Anti-Apartheid Legacy Murals is a partnership project between CREATURE and the Anti-Apartheid Legacy Centre. It is a co-created public artwork for the Anti-Apartheid Legacy Centre at Penton Street, the former London headquarters of the African National Congress. The project commemorates and reinterprets the anti-apartheid movement’s history, highlighting its ongoing relevance and global resonance.

Through a series of arts-based, community-led workshops, the mural will be designed collaboratively with local residents, the South African diaspora, and target groups connected to the Centre. These sessions will explore themes of solidarity, resistance, migration, racial justice, and South African culture, ensuring that underrepresented voices and lived experiences shape the final work. 

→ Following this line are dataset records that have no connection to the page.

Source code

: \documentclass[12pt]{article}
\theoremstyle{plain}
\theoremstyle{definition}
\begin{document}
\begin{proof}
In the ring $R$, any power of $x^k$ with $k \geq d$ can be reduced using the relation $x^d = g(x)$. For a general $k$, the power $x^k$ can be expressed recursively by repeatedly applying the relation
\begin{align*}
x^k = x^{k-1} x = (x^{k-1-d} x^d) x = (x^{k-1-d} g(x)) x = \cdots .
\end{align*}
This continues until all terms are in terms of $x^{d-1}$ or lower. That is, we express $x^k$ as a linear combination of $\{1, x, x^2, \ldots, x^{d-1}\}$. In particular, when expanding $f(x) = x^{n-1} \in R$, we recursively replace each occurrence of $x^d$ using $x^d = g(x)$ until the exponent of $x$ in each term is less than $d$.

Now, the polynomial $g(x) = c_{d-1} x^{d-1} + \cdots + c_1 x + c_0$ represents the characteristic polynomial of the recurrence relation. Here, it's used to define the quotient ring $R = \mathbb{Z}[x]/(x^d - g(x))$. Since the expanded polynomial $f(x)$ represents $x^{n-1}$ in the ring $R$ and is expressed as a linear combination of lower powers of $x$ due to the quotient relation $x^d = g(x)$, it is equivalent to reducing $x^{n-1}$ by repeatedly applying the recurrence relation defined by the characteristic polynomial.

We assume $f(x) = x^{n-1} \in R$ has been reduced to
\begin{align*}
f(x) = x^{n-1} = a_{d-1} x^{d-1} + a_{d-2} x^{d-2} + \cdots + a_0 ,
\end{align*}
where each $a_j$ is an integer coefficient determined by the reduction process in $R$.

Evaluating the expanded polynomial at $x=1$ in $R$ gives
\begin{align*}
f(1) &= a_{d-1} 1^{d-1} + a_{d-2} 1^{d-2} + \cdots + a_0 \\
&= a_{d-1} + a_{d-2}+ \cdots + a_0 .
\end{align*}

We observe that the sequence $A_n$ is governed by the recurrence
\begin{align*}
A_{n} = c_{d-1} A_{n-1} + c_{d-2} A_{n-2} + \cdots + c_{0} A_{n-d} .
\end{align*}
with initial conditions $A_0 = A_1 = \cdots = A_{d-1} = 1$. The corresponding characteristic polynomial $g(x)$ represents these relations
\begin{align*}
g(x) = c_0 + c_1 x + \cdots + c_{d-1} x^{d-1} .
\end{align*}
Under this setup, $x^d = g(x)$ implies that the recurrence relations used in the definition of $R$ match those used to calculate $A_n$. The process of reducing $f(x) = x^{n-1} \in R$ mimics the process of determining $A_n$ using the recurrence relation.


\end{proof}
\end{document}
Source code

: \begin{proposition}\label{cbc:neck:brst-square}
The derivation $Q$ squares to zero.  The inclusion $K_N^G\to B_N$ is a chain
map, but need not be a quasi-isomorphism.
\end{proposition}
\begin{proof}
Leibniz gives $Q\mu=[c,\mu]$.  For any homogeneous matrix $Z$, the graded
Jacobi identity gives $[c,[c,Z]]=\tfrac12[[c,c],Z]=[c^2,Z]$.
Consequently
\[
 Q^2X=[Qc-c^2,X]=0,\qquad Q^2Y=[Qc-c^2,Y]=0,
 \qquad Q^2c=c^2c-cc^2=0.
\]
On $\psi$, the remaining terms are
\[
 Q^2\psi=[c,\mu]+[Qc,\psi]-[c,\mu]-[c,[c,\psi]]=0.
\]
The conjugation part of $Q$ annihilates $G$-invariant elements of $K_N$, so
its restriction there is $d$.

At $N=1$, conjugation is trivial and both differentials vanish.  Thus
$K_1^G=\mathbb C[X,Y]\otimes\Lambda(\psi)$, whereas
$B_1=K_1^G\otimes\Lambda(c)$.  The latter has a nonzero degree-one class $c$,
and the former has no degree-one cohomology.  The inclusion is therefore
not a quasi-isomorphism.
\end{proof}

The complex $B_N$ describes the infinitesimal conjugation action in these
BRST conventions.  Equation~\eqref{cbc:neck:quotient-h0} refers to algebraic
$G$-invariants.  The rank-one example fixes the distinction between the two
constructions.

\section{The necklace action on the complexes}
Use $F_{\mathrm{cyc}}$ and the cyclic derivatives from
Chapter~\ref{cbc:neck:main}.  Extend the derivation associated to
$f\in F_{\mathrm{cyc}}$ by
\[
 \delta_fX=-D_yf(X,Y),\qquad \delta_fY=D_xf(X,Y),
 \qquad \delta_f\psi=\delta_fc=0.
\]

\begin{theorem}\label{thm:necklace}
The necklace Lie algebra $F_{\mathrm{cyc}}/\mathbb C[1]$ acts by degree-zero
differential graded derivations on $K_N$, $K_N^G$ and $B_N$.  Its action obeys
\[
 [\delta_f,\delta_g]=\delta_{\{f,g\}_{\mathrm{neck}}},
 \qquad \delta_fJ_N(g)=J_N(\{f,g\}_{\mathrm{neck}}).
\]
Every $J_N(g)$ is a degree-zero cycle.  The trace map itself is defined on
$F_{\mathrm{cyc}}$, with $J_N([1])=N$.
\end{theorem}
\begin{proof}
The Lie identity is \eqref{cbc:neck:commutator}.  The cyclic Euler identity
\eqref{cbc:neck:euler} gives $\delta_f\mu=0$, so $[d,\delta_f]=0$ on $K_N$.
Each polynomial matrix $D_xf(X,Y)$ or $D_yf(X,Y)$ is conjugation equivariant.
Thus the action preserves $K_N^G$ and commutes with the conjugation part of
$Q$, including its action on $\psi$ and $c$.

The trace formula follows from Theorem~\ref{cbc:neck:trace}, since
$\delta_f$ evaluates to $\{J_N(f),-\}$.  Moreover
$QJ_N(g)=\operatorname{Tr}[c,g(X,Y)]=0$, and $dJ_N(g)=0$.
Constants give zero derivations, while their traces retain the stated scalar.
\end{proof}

This initiative challenges traditional heritage narratives by centring community agency and enabling inclusive participation across diverse abilities and knowledge levels. The process fosters dialogue, creativity, and reflection on structural inequalities and shared histories. 

Building on a pilot study, Anti-Apartheid Legacy: Material Culture, Heritage and Now, the current project asks: 

  • What defines the heritage and legacy of the anti-apartheid movement, and how has it been visually represented?
  • Who holds this legacy as meaningful, and why?
  • How does this history resonate today—across communities, locally and globally? 
Speculative image, showing paint brushes against a wall.

Image: Speculative image, showing paint brushes against a wall. It should be noted that the medium and design of the mural will be decided collaboratively as part of the development process. 

 

Project details

Research Team

Professor Wessie Ling 

Team member(s)

Ham, Curatorial Research Fellow 
Hoyee Tse, Research Assistant, London Met
Alicia Alfonso, Creative Media Assistant
Lucía Cáceres Alves, Creative Media Assistant
 

Project partner(s)

Caroline Kamana, Director, Anti-Apartheid Legacy Centre

Funder(s)

Transformation Fund, London Met 
 

Duration

2025-2027

More about the project

  • To co-create a research-informed, community-led public mural at the new Centre of Memory and Learning on Penton Street, London, reflecting the history and contemporary relevance of the anti-apartheid activism.
  • To engage local communities and key stakeholders through a series of art-based research workshops that explore and interpret the ongoing relevance of anti-apartheid heritage.
  • To document and share the project’s outcomes through the production of a short film. To explore oral histories and community engagement with anti-apartheid heritage, culminating in academic publications.